(Given data)

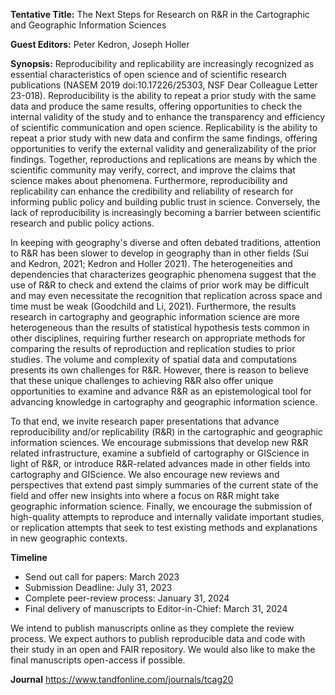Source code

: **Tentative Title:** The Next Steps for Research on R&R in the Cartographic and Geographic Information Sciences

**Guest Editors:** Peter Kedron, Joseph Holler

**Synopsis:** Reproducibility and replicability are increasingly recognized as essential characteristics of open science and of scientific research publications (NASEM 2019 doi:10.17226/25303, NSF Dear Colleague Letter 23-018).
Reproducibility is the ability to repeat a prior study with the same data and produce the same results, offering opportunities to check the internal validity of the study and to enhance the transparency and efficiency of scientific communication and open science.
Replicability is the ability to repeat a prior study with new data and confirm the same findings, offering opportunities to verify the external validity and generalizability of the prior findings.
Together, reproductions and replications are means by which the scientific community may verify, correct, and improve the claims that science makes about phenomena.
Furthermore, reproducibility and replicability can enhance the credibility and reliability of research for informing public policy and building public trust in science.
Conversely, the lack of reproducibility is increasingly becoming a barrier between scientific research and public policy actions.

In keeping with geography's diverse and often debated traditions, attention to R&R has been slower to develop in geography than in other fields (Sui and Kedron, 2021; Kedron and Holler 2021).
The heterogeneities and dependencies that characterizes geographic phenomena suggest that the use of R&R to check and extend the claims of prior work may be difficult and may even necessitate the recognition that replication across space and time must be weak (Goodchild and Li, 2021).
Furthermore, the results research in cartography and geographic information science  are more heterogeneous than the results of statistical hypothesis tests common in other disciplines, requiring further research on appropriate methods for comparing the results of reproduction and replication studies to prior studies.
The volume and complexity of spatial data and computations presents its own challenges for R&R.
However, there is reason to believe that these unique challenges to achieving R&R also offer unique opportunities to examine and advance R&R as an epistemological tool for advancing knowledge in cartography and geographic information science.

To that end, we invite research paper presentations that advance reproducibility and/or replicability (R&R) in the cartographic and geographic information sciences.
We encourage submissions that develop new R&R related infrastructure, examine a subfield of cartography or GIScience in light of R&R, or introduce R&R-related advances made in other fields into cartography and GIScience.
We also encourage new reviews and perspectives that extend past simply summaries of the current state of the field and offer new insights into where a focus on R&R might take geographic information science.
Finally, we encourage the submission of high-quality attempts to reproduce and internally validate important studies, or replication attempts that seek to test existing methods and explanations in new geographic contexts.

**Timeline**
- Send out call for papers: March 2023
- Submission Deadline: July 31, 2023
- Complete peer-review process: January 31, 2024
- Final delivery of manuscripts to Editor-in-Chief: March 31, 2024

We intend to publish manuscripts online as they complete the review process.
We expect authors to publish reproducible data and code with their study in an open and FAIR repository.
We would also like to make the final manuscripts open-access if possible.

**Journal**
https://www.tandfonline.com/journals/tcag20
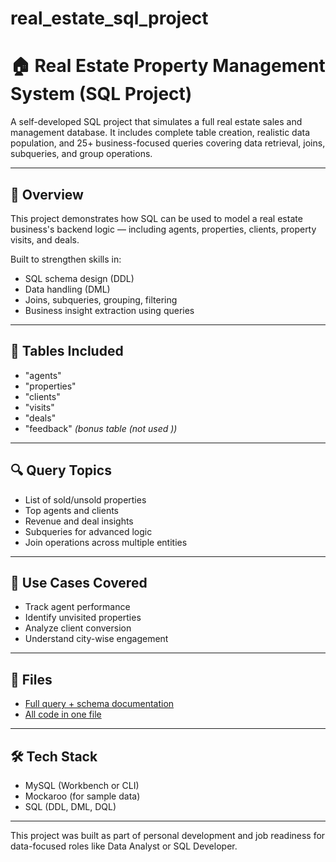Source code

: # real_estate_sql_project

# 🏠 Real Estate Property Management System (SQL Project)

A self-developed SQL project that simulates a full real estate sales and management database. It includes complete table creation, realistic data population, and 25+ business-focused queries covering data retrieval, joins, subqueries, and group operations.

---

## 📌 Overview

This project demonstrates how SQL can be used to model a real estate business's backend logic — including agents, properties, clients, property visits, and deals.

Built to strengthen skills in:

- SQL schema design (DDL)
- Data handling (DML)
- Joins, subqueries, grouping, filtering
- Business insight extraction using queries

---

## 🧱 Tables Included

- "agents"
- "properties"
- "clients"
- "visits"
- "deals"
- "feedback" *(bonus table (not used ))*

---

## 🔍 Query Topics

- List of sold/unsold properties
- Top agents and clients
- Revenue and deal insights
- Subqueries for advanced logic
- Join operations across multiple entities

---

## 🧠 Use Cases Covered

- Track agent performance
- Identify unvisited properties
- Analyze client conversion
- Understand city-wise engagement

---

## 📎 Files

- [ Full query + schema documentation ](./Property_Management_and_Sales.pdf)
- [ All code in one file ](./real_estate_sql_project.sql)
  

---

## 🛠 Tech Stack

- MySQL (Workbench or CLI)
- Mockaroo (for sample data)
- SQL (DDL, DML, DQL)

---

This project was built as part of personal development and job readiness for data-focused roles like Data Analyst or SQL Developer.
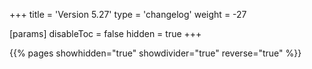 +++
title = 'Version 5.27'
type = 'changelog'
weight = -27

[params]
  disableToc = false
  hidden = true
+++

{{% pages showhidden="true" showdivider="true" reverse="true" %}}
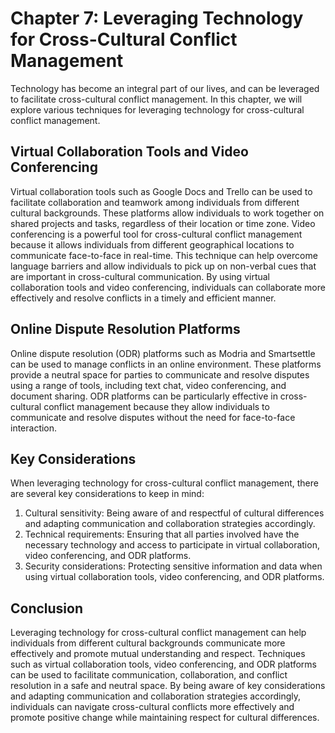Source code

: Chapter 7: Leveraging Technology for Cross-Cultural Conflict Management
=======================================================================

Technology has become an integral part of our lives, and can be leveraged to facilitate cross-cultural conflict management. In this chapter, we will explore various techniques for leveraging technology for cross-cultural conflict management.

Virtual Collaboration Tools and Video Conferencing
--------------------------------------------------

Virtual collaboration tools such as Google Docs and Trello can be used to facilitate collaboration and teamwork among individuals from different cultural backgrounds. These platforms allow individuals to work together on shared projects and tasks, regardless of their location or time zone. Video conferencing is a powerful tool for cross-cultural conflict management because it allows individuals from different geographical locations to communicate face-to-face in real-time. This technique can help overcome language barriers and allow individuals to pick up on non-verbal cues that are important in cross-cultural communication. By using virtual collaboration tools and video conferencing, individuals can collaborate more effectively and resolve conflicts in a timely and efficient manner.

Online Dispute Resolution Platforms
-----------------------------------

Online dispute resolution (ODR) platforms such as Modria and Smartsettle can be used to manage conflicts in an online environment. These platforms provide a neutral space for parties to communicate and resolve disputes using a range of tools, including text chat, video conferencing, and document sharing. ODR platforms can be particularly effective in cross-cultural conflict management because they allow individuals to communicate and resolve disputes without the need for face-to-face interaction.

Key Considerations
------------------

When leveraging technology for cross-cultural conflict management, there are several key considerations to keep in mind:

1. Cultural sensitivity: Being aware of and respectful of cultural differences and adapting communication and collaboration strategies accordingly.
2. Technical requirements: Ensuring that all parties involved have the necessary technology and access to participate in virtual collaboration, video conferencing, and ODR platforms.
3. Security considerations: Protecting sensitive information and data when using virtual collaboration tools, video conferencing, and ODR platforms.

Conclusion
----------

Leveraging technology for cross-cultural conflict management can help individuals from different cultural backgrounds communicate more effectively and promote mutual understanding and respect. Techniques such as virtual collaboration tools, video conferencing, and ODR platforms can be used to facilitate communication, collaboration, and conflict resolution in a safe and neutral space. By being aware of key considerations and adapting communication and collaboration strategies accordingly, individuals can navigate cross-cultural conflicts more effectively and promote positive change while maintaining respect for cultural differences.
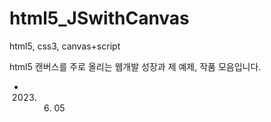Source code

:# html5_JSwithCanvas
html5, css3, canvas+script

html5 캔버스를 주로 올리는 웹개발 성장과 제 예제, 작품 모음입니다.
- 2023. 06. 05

(End Given data)

* _Prompt_: Please return each line of the listing above that contains "true".

* _Solved exercise_:
  hidden = true
{{% pages showhidden="true" showdivider="true" reverse="true" %}}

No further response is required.